►
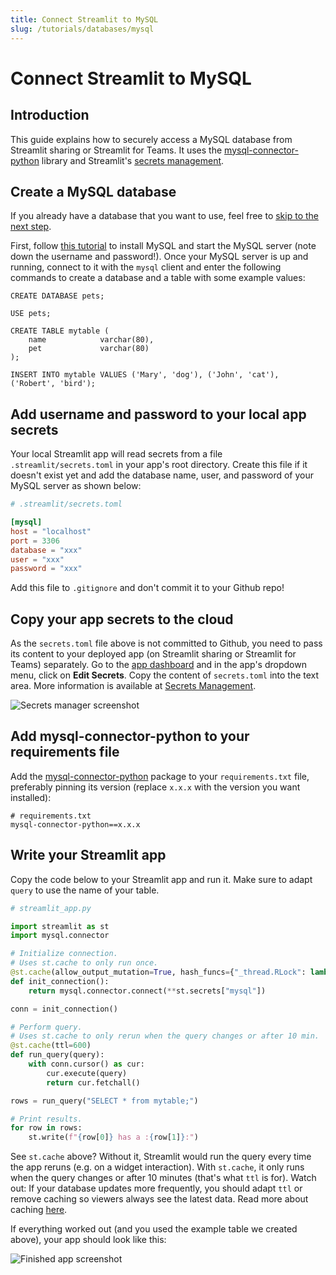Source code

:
 ```yaml
---
title: Connect Streamlit to MySQL
slug: /tutorials/databases/mysql
---
```


# Connect Streamlit to MySQL

## Introduction

This guide explains how to securely access a MySQL database from Streamlit sharing or Streamlit for Teams. It uses the [mysql-connector-python](https://github.com/mysql/mysql-connector-python) library and Streamlit's [secrets management](../deploy_streamlit_app.html#secrets-management).

## Create a MySQL database

<Note>

If you already have a database that you want to use, feel free
to [skip to the next step](bigquery.html#enable-the-bigquery-api>).

</Note>

First, follow [this tutorial](https://dev.mysql.com/doc/mysql-getting-started/en/) to install MySQL and start the MySQL server (note down the username and password!). Once your MySQL server is up and running, connect to it with the `mysql` client and enter the following commands to create a database and a table with some example values:

```mysql
CREATE DATABASE pets;

USE pets;

CREATE TABLE mytable (
    name            varchar(80),
    pet             varchar(80)
);

INSERT INTO mytable VALUES ('Mary', 'dog'), ('John', 'cat'), ('Robert', 'bird');
```

## Add username and password to your local app secrets

Your local Streamlit app will read secrets from a file `.streamlit/secrets.toml` in your app's root directory. Create this file if it doesn't exist yet and add the database name, user, and password of your MySQL server as shown below:

```toml
# .streamlit/secrets.toml

[mysql]
host = "localhost"
port = 3306
database = "xxx"
user = "xxx"
password = "xxx"
```

<Important>

Add this file to `.gitignore` and don't commit it to your Github repo!

</Important>

## Copy your app secrets to the cloud

As the `secrets.toml` file above is not committed to Github, you need to pass its content to your deployed app (on Streamlit sharing or Streamlit for Teams) separately. Go to the [app dashboard](https://share.streamlit.io/) and in the app's dropdown menu, click on **Edit Secrets**. Copy the content of `secrets.toml` into the text area. More information is available at [Secrets Management](../deploy_streamlit_app.html#secrets-management).

![Secrets manager screenshot](/images/databases/edit-secrets.png)

## Add mysql-connector-python to your requirements file

Add the [mysql-connector-python](https://github.com/mysql/mysql-connector-python) package to your `requirements.txt` file, preferably pinning its version (replace `x.x.x` with the version you want installed):

```
# requirements.txt
mysql-connector-python==x.x.x
```

## Write your Streamlit app

Copy the code below to your Streamlit app and run it. Make sure to adapt `query` to use the name of your table.

```python
# streamlit_app.py

import streamlit as st
import mysql.connector

# Initialize connection.
# Uses st.cache to only run once.
@st.cache(allow_output_mutation=True, hash_funcs={"_thread.RLock": lambda _: None})
def init_connection():
    return mysql.connector.connect(**st.secrets["mysql"])

conn = init_connection()

# Perform query.
# Uses st.cache to only rerun when the query changes or after 10 min.
@st.cache(ttl=600)
def run_query(query):
    with conn.cursor() as cur:
        cur.execute(query)
        return cur.fetchall()

rows = run_query("SELECT * from mytable;")

# Print results.
for row in rows:
    st.write(f"{row[0]} has a :{row[1]}:")
```

See `st.cache` above? Without it, Streamlit would run the query every time the app reruns (e.g. on a widget interaction). With `st.cache`, it only runs when the query changes or after 10 minutes (that's what `ttl` is for). Watch out: If your database updates more frequently, you should adapt `ttl` or remove caching so viewers always see the latest data. Read more about caching [here](../caching.md).

If everything worked out (and you used the example table we created above), your app should look like this:

![Finished app screenshot](/images/databases/streamlit-app.png)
◄
REQUIRED ACTION: All of the material above needs to be restated exactly, with no pictures.

EXERCISE OUTPUT:
Source code

:
 ```yaml
---
title: Connect Streamlit to MySQL
slug: /tutorials/databases/mysql
---
```


# Connect Streamlit to MySQL

## Introduction

This guide explains how to securely access a MySQL database from Streamlit sharing or Streamlit for Teams. It uses the [mysql-connector-python](https://github.com/mysql/mysql-connector-python) library and Streamlit's [secrets management](../deploy_streamlit_app.html#secrets-management).

## Create a MySQL database

<Note>

If you already have a database that you want to use, feel free
to [skip to the next step](bigquery.html#enable-the-bigquery-api>).

</Note>

First, follow [this tutorial](https://dev.mysql.com/doc/mysql-getting-started/en/) to install MySQL and start the MySQL server (note down the username and password!). Once your MySQL server is up and running, connect to it with the `mysql` client and enter the following commands to create a database and a table with some example values:

```mysql
CREATE DATABASE pets;

USE pets;

CREATE TABLE mytable (
    name            varchar(80),
    pet             varchar(80)
);

INSERT INTO mytable VALUES ('Mary', 'dog'), ('John', 'cat'), ('Robert', 'bird');
```

## Add username and password to your local app secrets

Your local Streamlit app will read secrets from a file `.streamlit/secrets.toml` in your app's root directory. Create this file if it doesn't exist yet and add the database name, user, and password of your MySQL server as shown below:

```toml
# .streamlit/secrets.toml

[mysql]
host = "localhost"
port = 3306
database = "xxx"
user = "xxx"
password = "xxx"
```

<Important>

Add this file to `.gitignore` and don't commit it to your Github repo!

</Important>

## Copy your app secrets to the cloud

As the `secrets.toml` file above is not committed to Github, you need to pass its content to your deployed app (on Streamlit sharing or Streamlit for Teams) separately. Go to the [app dashboard](https://share.streamlit.io/) and in the app's dropdown menu, click on **Edit Secrets**. Copy the content of `secrets.toml` into the text area. More information is available at [Secrets Management](../deploy_streamlit_app.html#secrets-management).

![Secrets manager screenshot](/images/databases/edit-secrets.png)

## Add mysql-connector-python to your requirements file

Add the [mysql-connector-python](https://github.com/mysql/mysql-connector-python) package to your `requirements.txt` file, preferably pinning its version (replace `x.x.x` with the version you want installed):

```
# requirements.txt
mysql-connector-python==x.x.x
```

## Write your Streamlit app

Copy the code below to your Streamlit app and run it. Make sure to adapt `query` to use the name of your table.

```python
# streamlit_app.py

import streamlit as st
import mysql.connector

# Initialize connection.
# Uses st.cache to only run once.
@st.cache(allow_output_mutation=True, hash_funcs={"_thread.RLock": lambda _: None})
def init_connection():
    return mysql.connector.connect(**st.secrets["mysql"])

conn = init_connection()

# Perform query.
# Uses st.cache to only rerun when the query changes or after 10 min.
@st.cache(ttl=600)
def run_query(query):
    with conn.cursor() as cur:
        cur.execute(query)
        return cur.fetchall()

rows = run_query("SELECT * from mytable;")

# Print results.
for row in rows:
    st.write(f"{row[0]} has a :{row[1]}:")
```

See `st.cache` above? Without it, Streamlit would run the query every time the app reruns (e.g. on a widget interaction). With `st.cache`, it only runs when the query changes or after 10 minutes (that's what `ttl` is for). Watch out: If your database updates more frequently, you should adapt `ttl` or remove caching so viewers always see the latest data. Read more about caching [here](../caching.md).

If everything worked out (and you used the example table we created above), your app should look like this:

![Finished app screenshot](/images/databases/streamlit-app.png)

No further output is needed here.